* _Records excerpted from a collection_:
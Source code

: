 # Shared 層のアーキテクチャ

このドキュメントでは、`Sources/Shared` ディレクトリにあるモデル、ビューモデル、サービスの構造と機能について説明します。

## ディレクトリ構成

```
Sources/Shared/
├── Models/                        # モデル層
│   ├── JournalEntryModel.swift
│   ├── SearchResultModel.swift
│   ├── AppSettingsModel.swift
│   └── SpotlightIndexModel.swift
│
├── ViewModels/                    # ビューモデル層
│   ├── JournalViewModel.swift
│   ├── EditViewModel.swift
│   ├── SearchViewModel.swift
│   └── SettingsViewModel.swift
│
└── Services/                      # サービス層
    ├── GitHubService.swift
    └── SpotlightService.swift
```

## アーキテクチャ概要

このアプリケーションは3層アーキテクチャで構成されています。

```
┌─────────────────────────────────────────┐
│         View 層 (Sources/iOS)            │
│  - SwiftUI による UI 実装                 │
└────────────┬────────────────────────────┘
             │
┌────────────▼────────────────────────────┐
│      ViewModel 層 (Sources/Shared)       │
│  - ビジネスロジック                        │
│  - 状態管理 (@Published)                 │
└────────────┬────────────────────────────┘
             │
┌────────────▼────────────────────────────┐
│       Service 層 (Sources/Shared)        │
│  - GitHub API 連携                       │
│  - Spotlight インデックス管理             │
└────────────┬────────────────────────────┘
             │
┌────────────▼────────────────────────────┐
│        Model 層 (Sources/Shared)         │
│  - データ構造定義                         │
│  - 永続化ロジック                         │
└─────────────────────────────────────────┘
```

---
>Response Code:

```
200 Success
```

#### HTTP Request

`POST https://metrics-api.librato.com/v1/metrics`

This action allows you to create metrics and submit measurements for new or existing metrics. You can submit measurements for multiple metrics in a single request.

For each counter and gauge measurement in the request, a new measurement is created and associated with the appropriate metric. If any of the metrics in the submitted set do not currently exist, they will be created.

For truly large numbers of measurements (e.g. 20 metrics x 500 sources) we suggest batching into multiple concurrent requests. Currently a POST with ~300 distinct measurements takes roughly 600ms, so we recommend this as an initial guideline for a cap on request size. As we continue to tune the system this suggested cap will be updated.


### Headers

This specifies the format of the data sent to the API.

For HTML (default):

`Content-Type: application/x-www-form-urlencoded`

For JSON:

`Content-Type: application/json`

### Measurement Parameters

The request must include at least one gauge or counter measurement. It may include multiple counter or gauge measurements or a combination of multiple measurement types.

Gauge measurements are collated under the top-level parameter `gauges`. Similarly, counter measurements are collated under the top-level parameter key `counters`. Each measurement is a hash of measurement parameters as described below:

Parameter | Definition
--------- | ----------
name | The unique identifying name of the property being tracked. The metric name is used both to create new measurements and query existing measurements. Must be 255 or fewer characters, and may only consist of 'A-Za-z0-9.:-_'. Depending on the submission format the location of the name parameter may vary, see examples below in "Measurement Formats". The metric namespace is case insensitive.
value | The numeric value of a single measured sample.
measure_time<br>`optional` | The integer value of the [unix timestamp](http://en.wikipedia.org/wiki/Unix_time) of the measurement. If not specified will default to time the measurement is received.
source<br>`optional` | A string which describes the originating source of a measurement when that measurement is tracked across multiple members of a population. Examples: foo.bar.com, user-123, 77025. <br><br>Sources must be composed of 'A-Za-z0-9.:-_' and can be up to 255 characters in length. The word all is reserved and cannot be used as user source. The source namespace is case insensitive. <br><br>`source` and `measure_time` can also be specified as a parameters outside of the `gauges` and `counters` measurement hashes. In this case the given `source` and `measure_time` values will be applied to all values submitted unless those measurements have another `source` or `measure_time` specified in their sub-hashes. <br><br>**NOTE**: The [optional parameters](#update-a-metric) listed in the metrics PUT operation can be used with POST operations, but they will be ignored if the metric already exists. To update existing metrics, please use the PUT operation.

* _What is expected_: Beginning at the opening line of the data, transcribe each line exactly until you reach the line with "## アーキテクチャ概要", which you also include, and go no further.

* _Exercise response_:
Source code

: # Shared 層のアーキテクチャ

このドキュメントでは、`Sources/Shared` ディレクトリにあるモデル、ビューモデル、サービスの構造と機能について説明します。

## ディレクトリ構成

```
Sources/Shared/
├── Models/                        # モデル層
│   ├── JournalEntryModel.swift
│   ├── SearchResultModel.swift
│   ├── AppSettingsModel.swift
│   └── SpotlightIndexModel.swift
│
├── ViewModels/                    # ビューモデル層
│   ├── JournalViewModel.swift
│   ├── EditViewModel.swift
│   ├── SearchViewModel.swift
│   └── SettingsViewModel.swift
│
└── Services/                      # サービス層
    ├── GitHubService.swift
    └── SpotlightService.swift
```

## アーキテクチャ概要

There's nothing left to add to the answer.